Most of us are familiar with the idea that our past experiences play an important role in the formation of the beliefs we hold about ourselves, others, our capacity for forming relationships, and so on.

We are also often aware that despite our best intentions and the use of 'will power' it can be very hard to disengage from self-defeating or self-indulgent behaviours and reactions that lead to results we don't really want - at least consciously (for a comprehensive account of psychological mechanisms through which persoanl agency is exercised, see Bandura, (1989)). While 'positive thinking' can sometimes be helpful, for example in affirming our self-esteem, in most cases the moment we relax our efforts, we are back where we started. Deeply held patterns have a habit of reasserting themselves.

Personal growth or development requires flexibility in our capacity for thinking and perceiving. It requires the ability to be open to new information, to be able to change the context we hold our experience in when appropriate, and to process multiple streams of information in flexible ways. If past experiences were not fully integrated or worked through at the time, they introduce rigidity into our system, and as a result, adaptation and movement to higher levels of functioning become problematic. In other words, unintegrated aspects of our past hold us back in our development, blocking or limiting experiences like centeredness, empathy, connectedness, love and compassion.
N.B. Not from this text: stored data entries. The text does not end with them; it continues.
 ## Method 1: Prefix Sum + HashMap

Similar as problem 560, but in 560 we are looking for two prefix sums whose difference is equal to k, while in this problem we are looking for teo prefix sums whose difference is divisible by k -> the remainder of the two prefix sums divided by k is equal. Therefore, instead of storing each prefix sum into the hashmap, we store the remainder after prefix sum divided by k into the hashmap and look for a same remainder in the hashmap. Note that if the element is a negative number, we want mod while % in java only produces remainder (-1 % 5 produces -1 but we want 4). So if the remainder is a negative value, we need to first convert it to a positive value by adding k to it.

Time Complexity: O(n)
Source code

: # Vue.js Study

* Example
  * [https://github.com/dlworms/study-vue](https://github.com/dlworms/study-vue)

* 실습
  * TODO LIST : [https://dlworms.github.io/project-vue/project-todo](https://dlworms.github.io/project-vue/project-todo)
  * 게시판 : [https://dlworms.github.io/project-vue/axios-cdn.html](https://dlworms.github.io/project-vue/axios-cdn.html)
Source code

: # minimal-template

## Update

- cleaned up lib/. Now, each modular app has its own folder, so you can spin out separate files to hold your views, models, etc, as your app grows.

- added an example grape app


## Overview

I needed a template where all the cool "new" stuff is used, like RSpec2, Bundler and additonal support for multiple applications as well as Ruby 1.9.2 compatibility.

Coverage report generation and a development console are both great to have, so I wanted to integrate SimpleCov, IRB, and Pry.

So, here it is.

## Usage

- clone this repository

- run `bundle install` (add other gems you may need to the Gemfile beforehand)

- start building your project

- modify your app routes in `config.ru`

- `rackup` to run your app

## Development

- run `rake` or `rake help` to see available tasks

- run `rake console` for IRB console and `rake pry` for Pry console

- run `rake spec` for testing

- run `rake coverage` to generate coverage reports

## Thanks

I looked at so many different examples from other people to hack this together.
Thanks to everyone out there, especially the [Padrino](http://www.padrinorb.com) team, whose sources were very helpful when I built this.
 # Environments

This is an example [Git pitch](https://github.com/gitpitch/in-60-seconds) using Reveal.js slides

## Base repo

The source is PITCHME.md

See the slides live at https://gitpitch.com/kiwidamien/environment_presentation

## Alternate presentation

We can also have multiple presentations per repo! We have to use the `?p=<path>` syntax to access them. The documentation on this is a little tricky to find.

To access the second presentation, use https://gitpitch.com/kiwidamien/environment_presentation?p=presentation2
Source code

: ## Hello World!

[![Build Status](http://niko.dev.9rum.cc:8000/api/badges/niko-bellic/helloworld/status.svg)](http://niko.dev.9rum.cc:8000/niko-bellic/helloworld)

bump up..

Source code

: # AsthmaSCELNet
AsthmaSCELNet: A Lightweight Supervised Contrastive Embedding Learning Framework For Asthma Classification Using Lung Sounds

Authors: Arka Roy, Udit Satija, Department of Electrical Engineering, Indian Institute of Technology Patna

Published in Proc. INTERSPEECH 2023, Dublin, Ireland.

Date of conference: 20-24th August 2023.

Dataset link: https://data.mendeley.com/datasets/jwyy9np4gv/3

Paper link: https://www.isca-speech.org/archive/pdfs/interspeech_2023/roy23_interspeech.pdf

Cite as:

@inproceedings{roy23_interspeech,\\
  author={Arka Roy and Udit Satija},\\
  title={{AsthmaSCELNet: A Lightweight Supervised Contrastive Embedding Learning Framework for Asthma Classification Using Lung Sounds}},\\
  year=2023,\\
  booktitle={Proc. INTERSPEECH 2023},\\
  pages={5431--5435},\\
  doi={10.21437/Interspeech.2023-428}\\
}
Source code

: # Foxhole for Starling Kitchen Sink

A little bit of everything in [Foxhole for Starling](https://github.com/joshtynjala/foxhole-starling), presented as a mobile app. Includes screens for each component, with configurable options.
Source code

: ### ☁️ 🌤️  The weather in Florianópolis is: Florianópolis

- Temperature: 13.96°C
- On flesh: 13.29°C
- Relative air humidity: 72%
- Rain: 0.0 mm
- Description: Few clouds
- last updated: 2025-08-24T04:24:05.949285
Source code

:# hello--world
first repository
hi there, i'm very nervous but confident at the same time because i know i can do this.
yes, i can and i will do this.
As mentioned elsewhere on this site, integration of experience (past and present) is the most fundamental aspect of successful human development and the achievement and maintenance of wellbeing. Integrative Breathwork Therapy (IBT) promotes integration and thus promotes personal growth.

IBT also fosters spiritual development. In fact, IBT is often experienced as liberating in a spiritual way. Integrative Breathwork Therapy is a meditative process that leads to transcendence of preoccupation with one's own concerns. It promotes dis-identification with thoughts, feelings and emotions by establishing the ability to observe those phenomena as they are experienced and pass through consciousness without becoming attached to them. This is one of the fundamental aims of meditation practice.

IBT also induces an altered state of consciousness (along with dynamic flows of energy throughout the whole body) in which the profound experience of universal love and caring toward others and nature can be experienced.

References

Bandura, A. (1998). Human agency in social cognitive theory. American Psychologist, 44, 9, 1175-1184.